Plus I wonder if performance will be better with the newer OS.
If you want someone to say “ohnos, don’t upgrade”, I’m not that guy. I don’t find 10.7 or 10.8 tres sexy vs 10.6. They’re just this year’s flavor. I get OS-X upgrades for free via work, so I just upgrade because I must to do my job. I liked 10.6 quite a lot, I grudgingly liked 10.7, and 10.8 is also fine. 10.9 is pretty crashy so far, but I’m sure they’ll shake it out.
Consider if your applications support the new version. And consider if you really want/need anything in the new version.
I had a major pain upgrading from (I think) 10.6 to 10.7 a few years ago. Everything seemed to get slower. I had a bunch of kernels panics for a few days until I found some webpage that told me how to fix some broken kernel extension. The VPN software I used to connect to work needed to be upgraded, and the new one had a weird bug in it that I spent several hours sifting through mailing lists and trying things before I found the fix. I had to buy a new version of Parallels, since the version I’d been happily using no longer worked on 10.6. The new version of Parallels was total shit. Moved at a crawl. Actually unusable. Never did find another good solution there, so I gave up playing the one old game I used Windows for.
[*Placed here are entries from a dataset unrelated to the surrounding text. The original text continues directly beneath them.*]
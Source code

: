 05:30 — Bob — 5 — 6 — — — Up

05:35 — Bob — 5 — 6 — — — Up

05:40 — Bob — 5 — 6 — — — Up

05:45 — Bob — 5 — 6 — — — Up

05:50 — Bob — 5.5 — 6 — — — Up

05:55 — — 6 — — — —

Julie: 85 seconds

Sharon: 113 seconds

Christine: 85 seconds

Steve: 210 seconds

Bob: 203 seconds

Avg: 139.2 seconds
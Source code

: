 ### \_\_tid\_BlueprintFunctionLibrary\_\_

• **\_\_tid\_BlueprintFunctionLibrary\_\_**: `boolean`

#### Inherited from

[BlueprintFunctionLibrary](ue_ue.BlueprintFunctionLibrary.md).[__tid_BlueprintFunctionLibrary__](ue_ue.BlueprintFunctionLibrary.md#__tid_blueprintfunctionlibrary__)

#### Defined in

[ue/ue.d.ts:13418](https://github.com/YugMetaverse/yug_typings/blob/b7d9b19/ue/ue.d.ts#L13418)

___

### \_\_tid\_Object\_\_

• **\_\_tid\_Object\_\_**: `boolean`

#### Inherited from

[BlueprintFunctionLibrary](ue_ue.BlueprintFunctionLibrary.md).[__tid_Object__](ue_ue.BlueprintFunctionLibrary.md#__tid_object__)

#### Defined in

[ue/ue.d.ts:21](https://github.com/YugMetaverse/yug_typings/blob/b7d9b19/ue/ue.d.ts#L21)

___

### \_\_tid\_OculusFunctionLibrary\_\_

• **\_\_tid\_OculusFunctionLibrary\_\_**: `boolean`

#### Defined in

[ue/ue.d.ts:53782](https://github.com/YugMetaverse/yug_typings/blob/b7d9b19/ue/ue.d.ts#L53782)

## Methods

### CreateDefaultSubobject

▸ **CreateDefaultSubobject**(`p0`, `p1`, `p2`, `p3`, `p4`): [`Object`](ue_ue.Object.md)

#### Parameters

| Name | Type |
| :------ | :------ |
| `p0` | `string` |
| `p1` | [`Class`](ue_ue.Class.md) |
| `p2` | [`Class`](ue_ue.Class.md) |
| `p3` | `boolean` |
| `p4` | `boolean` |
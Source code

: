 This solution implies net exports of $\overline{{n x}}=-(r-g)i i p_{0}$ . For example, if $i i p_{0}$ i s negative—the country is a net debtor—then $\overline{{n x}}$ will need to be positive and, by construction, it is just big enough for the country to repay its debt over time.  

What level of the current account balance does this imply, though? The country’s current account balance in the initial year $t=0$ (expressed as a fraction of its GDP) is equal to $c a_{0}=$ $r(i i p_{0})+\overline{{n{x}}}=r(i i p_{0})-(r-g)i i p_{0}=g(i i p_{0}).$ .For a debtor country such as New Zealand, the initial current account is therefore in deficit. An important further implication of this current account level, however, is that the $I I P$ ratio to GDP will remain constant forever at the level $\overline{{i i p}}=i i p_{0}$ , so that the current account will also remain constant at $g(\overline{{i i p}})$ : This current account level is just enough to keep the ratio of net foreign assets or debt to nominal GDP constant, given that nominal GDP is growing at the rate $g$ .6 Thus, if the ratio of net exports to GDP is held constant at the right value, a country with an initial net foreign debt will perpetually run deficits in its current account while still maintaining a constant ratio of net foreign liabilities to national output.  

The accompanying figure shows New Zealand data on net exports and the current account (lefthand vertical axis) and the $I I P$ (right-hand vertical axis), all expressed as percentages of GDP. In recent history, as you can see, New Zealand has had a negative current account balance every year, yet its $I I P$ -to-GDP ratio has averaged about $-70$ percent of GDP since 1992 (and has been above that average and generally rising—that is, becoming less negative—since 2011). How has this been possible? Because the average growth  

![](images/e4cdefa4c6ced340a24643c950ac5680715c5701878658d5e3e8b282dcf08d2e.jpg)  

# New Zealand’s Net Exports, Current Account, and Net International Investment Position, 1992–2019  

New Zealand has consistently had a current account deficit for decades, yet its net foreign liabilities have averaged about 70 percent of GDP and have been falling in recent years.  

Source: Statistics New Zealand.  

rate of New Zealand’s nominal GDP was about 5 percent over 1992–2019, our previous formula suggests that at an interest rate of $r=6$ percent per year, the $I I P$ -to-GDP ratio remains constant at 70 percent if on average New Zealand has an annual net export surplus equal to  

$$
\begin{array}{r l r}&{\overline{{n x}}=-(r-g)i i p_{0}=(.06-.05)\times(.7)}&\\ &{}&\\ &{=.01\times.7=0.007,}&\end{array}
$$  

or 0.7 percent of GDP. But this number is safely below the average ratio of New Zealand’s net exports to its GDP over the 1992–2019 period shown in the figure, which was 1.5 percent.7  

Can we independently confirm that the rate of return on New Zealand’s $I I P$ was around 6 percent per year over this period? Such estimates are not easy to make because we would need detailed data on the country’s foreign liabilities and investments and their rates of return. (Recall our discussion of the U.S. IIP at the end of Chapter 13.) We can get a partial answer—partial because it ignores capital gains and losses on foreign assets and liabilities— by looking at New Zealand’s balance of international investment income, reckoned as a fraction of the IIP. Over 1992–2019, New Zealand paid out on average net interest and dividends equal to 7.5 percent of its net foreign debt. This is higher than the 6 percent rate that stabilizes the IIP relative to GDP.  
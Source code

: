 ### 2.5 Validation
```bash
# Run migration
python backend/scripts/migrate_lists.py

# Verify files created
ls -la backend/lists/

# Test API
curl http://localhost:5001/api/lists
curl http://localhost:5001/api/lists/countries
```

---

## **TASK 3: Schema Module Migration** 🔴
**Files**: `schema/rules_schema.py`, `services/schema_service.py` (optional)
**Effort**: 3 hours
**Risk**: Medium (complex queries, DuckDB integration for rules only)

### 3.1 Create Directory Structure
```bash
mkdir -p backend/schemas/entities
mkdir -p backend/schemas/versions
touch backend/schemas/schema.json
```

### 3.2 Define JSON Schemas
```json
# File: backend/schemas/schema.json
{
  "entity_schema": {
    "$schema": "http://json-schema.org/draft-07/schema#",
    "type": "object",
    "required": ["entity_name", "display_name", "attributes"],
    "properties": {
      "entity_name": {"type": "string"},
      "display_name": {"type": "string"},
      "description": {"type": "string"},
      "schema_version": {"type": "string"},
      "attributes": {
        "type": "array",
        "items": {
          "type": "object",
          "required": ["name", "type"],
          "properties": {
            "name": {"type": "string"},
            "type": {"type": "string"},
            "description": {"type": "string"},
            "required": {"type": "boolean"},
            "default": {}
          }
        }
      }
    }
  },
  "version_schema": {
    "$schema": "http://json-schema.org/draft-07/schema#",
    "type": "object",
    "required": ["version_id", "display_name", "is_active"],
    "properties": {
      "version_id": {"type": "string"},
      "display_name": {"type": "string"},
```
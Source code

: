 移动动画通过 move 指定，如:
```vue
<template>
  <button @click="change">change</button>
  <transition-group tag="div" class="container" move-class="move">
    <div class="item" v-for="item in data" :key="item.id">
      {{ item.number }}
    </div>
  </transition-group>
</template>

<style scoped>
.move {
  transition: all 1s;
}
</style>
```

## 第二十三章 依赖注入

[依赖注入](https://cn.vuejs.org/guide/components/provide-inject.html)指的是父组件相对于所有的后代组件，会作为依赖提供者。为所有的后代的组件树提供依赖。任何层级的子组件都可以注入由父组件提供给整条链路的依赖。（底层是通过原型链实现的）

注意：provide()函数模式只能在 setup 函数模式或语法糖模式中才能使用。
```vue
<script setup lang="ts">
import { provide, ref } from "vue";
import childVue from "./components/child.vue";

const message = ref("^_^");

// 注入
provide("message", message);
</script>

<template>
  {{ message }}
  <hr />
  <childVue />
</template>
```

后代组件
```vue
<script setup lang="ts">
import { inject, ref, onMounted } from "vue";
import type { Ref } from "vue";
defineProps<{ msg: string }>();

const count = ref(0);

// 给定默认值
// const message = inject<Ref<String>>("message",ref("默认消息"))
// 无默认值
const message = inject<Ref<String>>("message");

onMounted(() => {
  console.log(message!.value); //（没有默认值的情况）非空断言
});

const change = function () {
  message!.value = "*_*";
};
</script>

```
Other upgrades had always been quick and easy, so I just blindly did them when they came out. I don’t do that any more.
All in all, it took probably 20 hours of my time and an extra $60 for the crap version of Parallels, and I don’t even remember if there was something in 10.7 I really wanted. When 10.8 came out, I didn’t bother. I didn’t need any of that stuff. I am planning to upgrade to 10.9 when it comes out, since the battery life savings and full-screen not being totally stupid with multiple monitors are worth the upgrade to me.
Computers are complicated. If it ain’t broke, don’t fix it.